Снег громко похрустывал под сапогами, может быть, излишне горделиво улыбающегося прапорщика. Но кто бы из вас, любезный читатель, не задрал бы носа, если бы вам было только семнадцать лет и вы любили и гордились своей военной профессией, а ваша стройная фигура затянута в элегантный тёмно-зелёный офицерский мундир, на чёрном воротнике и обшлагах которого красуется золотое шитье в виде переплетённых пальмовых листьев, а на левом плече сияет золотой эполет, на правом — витой из золотого шнура наплечник с аксельбантом. Правда, сейчас весь этот армейский шик был закрыт светло-серой офицерской шинелью, но какое это имело значение для горделивого юного самосознания, ведь стоит только скинуть серое сукно — и перед очами удивлённого и восхищенного мира во всём великолепии предстанет красавец офицер, к тому же являющийся пусть пока и маленькой, но извилинкой мозга армии, как справедливо называют Генеральный штаб.

Несмотря на то что мартовское солнце уже начало заметно пригревать и с карнизов крыш свисали длинные сосульки, мороз ещё изрядно покусывал уши, которые не могла спасительно укрыть чёрная офицерская шляпа. Султан на самой верхушке из чёрных петушиных перьев с примесью оранжевых задорно подрагивал при каждом шаге молодого офицера.
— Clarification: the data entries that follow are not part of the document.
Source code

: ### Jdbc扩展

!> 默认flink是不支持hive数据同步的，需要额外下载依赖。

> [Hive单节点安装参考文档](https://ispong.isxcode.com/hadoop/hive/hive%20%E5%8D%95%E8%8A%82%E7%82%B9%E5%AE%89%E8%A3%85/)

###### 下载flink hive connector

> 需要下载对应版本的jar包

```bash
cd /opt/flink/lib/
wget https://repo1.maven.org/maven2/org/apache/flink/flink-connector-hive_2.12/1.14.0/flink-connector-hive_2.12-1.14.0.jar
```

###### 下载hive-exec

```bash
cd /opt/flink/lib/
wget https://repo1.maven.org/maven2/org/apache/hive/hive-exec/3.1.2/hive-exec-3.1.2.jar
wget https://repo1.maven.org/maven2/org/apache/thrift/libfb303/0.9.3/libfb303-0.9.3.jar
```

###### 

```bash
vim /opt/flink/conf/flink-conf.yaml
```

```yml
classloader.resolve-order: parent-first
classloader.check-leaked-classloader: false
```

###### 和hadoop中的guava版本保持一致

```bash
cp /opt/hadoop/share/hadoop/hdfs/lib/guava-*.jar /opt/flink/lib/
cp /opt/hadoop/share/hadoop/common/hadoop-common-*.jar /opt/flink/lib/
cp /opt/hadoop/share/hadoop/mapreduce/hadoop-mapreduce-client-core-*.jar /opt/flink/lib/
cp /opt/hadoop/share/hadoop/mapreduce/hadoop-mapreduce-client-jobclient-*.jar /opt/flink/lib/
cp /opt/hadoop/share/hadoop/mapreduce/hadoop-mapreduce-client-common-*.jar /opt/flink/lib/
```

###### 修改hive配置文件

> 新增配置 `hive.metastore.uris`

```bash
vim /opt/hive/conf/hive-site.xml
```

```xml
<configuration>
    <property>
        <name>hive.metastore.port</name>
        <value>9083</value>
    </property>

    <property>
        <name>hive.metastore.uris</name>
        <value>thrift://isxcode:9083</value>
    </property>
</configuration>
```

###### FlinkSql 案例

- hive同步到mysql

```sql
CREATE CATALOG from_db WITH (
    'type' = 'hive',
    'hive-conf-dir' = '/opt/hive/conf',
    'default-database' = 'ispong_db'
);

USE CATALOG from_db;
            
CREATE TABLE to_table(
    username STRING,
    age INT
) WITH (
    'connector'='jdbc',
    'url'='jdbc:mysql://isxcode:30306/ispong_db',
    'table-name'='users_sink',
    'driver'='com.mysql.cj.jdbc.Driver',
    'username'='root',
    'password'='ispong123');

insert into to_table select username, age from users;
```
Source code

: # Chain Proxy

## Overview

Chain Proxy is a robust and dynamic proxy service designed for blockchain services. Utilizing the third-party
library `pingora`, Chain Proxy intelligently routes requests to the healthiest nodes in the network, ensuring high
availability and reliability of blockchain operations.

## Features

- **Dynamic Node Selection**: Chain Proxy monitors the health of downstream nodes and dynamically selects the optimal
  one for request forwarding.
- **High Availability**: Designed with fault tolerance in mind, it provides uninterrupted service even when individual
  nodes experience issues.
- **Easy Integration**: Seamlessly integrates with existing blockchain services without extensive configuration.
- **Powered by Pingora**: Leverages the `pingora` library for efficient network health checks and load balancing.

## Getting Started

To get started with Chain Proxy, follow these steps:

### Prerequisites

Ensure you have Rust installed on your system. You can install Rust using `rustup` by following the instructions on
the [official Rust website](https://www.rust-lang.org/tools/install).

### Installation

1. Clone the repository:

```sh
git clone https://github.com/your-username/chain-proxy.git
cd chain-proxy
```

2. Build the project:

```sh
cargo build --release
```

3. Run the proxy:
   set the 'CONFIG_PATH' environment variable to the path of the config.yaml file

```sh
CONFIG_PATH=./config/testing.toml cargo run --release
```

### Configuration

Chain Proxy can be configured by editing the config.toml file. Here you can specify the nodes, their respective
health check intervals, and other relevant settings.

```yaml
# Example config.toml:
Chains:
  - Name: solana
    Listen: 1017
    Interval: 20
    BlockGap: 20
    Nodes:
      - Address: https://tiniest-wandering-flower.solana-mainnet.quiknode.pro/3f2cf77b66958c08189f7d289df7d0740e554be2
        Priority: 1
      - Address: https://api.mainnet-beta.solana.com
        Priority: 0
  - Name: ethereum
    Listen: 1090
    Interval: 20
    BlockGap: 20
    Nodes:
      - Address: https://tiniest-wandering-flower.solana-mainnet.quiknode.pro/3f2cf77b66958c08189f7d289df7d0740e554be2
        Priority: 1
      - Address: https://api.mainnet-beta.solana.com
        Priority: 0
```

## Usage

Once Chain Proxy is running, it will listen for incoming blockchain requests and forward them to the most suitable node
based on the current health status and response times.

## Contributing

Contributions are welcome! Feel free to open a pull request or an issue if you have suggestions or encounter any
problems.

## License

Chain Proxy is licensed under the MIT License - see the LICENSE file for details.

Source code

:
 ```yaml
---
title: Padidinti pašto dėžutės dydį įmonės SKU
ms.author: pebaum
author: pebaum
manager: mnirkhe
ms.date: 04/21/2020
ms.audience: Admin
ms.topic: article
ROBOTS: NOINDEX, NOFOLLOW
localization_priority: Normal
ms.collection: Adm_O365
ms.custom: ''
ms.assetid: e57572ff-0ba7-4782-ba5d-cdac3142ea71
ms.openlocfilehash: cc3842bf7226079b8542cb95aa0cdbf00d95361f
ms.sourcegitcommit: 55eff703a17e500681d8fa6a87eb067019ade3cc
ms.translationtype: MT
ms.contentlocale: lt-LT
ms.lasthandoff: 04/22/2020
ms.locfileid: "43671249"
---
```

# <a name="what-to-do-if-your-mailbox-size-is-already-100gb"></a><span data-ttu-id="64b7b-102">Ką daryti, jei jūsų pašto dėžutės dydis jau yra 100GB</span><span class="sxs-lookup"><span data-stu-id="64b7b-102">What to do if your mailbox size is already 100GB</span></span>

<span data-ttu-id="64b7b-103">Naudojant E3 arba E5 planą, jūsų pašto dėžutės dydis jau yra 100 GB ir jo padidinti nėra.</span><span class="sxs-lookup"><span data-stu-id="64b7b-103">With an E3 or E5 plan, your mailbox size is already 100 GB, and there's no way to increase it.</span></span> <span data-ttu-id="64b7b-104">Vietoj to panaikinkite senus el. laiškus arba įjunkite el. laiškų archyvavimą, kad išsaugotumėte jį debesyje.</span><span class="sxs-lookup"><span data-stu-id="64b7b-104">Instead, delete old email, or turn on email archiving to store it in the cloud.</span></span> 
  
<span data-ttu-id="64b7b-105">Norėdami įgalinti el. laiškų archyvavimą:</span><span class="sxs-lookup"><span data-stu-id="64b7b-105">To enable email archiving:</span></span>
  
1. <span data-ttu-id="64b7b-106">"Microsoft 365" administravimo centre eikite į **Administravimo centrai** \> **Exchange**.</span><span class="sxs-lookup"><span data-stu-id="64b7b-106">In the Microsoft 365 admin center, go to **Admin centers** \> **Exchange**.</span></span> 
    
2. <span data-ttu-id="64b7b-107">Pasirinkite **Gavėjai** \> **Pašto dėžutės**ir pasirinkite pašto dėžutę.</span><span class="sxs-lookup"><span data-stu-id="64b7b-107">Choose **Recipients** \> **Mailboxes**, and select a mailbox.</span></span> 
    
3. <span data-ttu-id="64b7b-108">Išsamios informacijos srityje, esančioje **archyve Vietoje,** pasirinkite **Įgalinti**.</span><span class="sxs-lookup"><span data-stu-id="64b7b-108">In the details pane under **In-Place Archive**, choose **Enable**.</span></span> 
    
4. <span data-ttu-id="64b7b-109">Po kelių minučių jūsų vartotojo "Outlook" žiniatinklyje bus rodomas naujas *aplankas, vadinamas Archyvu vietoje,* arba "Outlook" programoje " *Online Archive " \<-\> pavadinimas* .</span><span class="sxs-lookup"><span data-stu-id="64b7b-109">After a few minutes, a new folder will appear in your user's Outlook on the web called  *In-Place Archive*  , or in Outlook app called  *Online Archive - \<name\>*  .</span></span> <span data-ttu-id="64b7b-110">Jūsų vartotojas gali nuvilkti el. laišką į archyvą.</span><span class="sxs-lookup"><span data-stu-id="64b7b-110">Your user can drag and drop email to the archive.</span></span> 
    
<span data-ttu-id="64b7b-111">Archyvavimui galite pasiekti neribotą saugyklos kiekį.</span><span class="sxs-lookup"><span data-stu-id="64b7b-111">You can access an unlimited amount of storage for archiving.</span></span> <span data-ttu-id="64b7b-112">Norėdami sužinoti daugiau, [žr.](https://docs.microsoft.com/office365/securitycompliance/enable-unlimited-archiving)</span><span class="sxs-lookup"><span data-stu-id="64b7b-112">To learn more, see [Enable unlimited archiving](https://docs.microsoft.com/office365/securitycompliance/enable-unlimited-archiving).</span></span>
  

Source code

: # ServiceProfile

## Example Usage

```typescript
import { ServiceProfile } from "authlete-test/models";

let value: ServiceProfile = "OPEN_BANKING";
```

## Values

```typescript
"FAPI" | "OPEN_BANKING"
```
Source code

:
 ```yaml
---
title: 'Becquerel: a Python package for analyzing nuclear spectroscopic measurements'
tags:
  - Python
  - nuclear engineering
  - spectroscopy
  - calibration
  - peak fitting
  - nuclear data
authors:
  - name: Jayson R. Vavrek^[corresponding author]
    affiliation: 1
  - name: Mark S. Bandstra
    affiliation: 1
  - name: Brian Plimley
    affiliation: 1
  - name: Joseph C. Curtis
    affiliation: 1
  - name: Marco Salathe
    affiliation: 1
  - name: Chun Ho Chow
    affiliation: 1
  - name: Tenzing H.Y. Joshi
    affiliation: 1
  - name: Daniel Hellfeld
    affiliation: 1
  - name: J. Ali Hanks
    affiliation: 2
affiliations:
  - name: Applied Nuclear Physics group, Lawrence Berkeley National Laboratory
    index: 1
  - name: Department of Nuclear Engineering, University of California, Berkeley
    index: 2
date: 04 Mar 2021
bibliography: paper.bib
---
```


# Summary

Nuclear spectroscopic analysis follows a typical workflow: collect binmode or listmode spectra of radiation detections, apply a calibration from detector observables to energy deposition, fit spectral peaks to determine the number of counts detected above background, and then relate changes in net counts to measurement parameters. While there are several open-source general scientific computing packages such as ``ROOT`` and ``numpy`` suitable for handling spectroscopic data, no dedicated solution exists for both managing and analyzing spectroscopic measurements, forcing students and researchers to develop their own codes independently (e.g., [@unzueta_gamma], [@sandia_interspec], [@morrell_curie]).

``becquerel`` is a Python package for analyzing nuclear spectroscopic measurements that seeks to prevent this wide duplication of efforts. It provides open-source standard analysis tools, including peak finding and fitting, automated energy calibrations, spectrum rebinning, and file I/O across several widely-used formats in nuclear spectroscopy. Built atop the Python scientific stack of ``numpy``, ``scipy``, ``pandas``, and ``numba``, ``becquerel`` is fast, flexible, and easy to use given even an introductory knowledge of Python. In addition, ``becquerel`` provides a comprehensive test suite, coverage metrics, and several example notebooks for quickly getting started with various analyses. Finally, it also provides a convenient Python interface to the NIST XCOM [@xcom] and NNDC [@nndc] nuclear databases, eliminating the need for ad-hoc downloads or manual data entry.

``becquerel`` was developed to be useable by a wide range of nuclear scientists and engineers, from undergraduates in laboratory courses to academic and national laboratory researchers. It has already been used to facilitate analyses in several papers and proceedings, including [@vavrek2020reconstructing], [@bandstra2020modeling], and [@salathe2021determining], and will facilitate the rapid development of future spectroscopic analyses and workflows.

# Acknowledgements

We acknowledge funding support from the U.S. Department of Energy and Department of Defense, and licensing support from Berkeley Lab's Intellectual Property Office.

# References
— Этак мы сами в сосульки превратимся, ваш бродь, — ворчал денщик Дениска, долговязый нескладный малый, спешивший за прапорщиком.

— А ты быстрее ногами передвигай, так и не замёрзнешь, — ответил Муравьёв и ускорил шаг.

Снег продолжал весело хрустеть под каблуками сапог, через полчаса уже подходили к Семёновским ротам.

— Сейчас у портного отогреешься, пока я мундир с новой шинелью примеривать буду, — выходя на огромный Семёновский плац, окружённый казармами и другими казёнными каменными домами светло-жёлтого цвета, бросил прапорщик денщику.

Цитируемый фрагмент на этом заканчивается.